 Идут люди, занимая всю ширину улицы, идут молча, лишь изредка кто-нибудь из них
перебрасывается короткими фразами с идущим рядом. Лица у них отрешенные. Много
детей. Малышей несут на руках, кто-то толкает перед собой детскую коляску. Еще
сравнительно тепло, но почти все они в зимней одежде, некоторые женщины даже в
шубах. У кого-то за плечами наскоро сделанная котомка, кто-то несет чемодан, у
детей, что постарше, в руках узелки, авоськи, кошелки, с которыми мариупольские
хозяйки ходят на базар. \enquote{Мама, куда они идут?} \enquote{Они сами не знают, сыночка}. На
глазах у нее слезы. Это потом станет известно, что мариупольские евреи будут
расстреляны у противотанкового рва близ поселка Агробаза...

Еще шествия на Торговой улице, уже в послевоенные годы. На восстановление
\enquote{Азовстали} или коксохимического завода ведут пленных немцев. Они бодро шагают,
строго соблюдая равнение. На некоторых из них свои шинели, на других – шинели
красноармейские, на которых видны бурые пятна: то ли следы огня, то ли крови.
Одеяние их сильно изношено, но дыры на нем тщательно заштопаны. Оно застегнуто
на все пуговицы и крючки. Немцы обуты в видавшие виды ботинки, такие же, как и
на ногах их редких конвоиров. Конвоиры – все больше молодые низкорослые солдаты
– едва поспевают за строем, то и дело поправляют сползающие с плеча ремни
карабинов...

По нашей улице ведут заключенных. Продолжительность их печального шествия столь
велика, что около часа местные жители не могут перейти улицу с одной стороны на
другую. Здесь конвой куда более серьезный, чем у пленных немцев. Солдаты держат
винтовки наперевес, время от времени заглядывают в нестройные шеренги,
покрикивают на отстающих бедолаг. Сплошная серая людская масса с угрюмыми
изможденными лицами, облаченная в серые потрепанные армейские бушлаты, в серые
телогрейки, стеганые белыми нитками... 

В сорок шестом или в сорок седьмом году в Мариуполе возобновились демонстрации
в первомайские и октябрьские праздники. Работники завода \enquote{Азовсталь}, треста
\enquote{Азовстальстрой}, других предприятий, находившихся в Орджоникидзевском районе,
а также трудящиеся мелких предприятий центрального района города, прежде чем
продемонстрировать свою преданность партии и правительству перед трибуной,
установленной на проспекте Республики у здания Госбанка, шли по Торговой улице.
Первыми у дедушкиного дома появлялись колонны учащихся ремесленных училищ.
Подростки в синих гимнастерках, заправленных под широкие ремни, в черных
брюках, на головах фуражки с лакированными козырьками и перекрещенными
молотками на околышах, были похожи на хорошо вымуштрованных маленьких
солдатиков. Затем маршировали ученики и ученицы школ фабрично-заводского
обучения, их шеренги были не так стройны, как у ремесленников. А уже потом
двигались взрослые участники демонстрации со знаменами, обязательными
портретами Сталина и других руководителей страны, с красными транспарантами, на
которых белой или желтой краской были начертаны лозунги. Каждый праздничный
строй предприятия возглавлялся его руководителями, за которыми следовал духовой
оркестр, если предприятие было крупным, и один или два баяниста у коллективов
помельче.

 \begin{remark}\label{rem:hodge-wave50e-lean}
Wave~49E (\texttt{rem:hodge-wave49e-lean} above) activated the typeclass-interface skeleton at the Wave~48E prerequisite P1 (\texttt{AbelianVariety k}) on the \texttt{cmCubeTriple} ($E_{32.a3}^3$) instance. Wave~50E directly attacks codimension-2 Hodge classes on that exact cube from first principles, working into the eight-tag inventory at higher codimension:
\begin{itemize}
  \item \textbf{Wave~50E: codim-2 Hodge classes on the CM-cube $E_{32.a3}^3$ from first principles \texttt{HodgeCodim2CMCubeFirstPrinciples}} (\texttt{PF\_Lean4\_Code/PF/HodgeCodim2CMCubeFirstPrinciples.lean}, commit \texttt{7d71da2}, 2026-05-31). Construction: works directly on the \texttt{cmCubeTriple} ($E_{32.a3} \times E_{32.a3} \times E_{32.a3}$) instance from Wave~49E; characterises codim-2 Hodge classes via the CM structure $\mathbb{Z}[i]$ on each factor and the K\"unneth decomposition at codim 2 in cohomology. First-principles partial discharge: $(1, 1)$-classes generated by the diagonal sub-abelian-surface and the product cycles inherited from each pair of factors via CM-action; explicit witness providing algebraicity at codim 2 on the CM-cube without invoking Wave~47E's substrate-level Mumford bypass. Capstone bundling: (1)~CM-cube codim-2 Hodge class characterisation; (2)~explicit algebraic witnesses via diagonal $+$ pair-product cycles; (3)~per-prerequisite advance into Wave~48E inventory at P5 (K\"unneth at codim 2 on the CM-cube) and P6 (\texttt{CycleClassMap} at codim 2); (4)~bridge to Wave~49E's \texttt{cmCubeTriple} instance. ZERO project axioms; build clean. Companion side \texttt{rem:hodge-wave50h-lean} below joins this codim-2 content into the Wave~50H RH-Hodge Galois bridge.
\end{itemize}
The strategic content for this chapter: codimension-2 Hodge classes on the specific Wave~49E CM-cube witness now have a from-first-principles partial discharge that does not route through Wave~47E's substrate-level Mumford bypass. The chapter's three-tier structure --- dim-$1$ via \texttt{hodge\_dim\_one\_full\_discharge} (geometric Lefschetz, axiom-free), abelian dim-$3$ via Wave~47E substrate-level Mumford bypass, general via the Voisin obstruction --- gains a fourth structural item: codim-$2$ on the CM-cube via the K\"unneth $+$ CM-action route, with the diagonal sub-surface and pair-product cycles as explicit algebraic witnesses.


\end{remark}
§ §
Please return exactly the lines from the first line of the material through the one with "а также трудящиеся", and no lines after it.

> [ANSWER TO THIS TASK]
 Идут люди, занимая всю ширину улицы, идут молча, лишь изредка кто-нибудь из них
перебрасывается короткими фразами с идущим рядом. Лица у них отрешенные. Много
детей. Малышей несут на руках, кто-то толкает перед собой детскую коляску. Еще
сравнительно тепло, но почти все они в зимней одежде, некоторые женщины даже в
шубах. У кого-то за плечами наскоро сделанная котомка, кто-то несет чемодан, у
детей, что постарше, в руках узелки, авоськи, кошелки, с которыми мариупольские
хозяйки ходят на базар. \enquote{Мама, куда они идут?} \enquote{Они сами не знают, сыночка}. На
глазах у нее слезы. Это потом станет известно, что мариупольские евреи будут
расстреляны у противотанкового рва близ поселка Агробаза...

Еще шествия на Торговой улице, уже в послевоенные годы. На восстановление
\enquote{Азовстали} или коксохимического завода ведут пленных немцев. Они бодро шагают,
строго соблюдая равнение. На некоторых из них свои шинели, на других – шинели
красноармейские, на которых видны бурые пятна: то ли следы огня, то ли крови.
Одеяние их сильно изношено, но дыры на нем тщательно заштопаны. Оно застегнуто
на все пуговицы и крючки. Немцы обуты в видавшие виды ботинки, такие же, как и
на ногах их редких конвоиров. Конвоиры – все больше молодые низкорослые солдаты
– едва поспевают за строем, то и дело поправляют сползающие с плеча ремни
карабинов...

По нашей улице ведут заключенных. Продолжительность их печального шествия столь
велика, что около часа местные жители не могут перейти улицу с одной стороны на
другую. Здесь конвой куда более серьезный, чем у пленных немцев. Солдаты держат
винтовки наперевес, время от времени заглядывают в нестройные шеренги,
покрикивают на отстающих бедолаг. Сплошная серая людская масса с угрюмыми
изможденными лицами, облаченная в серые потрепанные армейские бушлаты, в серые
телогрейки, стеганые белыми нитками... 

В сорок шестом или в сорок седьмом году в Мариуполе возобновились демонстрации
в первомайские и октябрьские праздники. Работники завода \enquote{Азовсталь}, треста
\enquote{Азовстальстрой}, других предприятий, находившихся в Орджоникидзевском районе,
а также трудящиеся мелких предприятий центрального района города, прежде чем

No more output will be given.